#### PROBLEM DETAILS
Here are the records. Write out exactly the lines between the one holding "and practical usage." and the one holding "- [Features](#features)", inclusive.
┌─ DATA TO USE
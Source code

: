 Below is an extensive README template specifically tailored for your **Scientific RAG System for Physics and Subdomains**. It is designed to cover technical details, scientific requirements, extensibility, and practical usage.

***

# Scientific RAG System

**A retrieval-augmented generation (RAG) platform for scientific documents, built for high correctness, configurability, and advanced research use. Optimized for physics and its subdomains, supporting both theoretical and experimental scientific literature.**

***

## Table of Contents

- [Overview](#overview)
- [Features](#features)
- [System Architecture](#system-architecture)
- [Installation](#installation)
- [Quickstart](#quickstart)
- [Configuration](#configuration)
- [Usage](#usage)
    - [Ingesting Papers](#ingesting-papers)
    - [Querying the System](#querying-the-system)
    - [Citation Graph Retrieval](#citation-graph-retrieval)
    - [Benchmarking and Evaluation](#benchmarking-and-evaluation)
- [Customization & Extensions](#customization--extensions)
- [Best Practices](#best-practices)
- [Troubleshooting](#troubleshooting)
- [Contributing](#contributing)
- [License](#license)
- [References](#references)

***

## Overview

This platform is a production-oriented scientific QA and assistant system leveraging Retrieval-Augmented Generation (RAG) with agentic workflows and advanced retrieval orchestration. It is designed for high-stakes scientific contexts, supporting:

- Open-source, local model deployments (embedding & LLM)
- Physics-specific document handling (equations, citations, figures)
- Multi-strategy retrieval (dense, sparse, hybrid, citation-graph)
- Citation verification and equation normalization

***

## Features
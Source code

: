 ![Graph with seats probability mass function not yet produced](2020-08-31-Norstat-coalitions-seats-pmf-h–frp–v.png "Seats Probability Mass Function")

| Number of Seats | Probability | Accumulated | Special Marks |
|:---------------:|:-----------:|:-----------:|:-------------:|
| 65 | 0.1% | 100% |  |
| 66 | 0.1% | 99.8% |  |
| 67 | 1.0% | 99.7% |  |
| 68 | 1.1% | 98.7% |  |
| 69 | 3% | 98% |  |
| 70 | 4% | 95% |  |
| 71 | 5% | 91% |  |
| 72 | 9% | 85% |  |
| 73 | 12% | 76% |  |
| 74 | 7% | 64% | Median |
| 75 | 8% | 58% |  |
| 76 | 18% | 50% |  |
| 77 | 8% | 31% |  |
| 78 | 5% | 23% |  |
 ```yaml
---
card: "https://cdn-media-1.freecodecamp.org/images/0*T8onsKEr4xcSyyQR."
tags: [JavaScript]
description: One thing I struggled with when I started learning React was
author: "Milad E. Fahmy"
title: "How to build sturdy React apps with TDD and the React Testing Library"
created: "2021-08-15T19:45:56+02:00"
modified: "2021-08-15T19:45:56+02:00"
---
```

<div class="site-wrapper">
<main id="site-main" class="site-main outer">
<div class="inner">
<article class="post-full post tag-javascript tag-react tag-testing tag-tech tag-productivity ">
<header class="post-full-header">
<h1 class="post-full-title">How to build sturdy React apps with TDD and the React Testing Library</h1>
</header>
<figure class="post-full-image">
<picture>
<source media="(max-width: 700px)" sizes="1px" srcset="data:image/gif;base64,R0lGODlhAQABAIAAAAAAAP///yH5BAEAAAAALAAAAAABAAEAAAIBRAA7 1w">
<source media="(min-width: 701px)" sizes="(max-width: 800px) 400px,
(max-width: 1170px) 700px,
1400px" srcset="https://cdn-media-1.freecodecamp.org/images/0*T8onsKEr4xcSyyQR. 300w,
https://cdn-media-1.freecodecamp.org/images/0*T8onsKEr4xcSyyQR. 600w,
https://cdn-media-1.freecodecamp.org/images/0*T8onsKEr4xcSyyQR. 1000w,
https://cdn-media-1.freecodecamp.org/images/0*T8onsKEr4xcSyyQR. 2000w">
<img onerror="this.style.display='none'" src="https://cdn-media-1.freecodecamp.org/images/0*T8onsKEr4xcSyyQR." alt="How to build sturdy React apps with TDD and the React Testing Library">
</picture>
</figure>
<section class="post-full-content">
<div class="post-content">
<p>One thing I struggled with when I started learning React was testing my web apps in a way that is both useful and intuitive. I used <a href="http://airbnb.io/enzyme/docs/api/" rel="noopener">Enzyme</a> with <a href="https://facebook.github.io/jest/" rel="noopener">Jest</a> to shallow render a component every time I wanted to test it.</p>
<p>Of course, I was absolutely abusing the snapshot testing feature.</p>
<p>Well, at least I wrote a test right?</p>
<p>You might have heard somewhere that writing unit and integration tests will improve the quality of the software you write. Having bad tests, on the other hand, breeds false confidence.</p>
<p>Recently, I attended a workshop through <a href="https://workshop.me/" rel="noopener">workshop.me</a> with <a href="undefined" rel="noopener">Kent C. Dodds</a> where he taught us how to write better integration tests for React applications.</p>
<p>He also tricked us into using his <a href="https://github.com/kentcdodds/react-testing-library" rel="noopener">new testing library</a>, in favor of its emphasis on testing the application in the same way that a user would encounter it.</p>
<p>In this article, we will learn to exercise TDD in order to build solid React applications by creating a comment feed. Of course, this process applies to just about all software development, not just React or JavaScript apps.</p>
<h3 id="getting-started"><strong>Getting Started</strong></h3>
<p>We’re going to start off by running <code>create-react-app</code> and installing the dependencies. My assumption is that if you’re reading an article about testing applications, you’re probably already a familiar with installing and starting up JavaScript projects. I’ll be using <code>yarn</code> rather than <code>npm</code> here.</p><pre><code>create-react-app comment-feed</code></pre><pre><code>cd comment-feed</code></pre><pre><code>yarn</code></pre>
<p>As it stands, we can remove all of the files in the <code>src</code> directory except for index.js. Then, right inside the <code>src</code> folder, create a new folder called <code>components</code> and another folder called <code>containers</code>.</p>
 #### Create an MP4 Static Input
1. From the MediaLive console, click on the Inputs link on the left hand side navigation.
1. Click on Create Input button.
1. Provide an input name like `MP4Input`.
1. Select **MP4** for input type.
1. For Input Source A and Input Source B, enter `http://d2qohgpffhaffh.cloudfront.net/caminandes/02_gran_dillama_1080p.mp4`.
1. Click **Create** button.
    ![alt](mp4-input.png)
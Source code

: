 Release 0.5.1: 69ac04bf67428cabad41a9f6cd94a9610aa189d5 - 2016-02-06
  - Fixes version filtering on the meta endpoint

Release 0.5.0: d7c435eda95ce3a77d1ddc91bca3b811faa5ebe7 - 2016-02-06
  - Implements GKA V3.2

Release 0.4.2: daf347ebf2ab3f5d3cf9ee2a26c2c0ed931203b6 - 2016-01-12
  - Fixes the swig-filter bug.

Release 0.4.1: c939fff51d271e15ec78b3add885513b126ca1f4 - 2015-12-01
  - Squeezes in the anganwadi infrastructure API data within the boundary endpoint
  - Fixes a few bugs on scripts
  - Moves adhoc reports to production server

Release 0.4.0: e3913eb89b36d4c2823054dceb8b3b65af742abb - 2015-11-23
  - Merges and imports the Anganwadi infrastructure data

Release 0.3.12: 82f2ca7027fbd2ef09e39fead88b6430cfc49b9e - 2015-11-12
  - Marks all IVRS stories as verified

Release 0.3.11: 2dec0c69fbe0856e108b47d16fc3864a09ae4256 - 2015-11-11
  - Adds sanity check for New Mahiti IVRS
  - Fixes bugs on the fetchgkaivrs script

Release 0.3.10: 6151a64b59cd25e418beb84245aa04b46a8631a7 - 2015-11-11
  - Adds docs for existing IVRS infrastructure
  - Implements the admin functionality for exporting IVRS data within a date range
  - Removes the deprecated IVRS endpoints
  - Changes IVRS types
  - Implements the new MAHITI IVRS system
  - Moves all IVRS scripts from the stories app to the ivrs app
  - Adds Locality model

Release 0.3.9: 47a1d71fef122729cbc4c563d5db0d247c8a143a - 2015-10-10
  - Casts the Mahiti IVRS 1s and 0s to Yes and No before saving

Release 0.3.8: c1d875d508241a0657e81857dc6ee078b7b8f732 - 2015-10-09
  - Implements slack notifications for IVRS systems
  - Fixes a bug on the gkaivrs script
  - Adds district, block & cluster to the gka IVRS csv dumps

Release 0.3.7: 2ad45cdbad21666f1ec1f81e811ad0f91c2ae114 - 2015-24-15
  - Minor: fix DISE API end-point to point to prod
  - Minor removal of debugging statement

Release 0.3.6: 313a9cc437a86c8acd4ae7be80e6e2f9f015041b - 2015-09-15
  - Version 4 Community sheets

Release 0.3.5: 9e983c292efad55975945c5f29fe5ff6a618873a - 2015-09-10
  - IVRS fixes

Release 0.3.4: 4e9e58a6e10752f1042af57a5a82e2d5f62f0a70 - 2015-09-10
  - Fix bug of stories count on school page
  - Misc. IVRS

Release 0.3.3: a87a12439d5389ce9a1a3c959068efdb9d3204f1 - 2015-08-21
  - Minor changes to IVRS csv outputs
└─
#### YOUR RESPONSE
: Below is an extensive README template specifically tailored for your **Scientific RAG System for Physics and Subdomains**. It is designed to cover technical details, scientific requirements, extensibility, and practical usage.

***

# Scientific RAG System

**A retrieval-augmented generation (RAG) platform for scientific documents, built for high correctness, configurability, and advanced research use. Optimized for physics and its subdomains, supporting both theoretical and experimental scientific literature.**

***

## Table of Contents

- [Overview](#overview)
- [Features](#features)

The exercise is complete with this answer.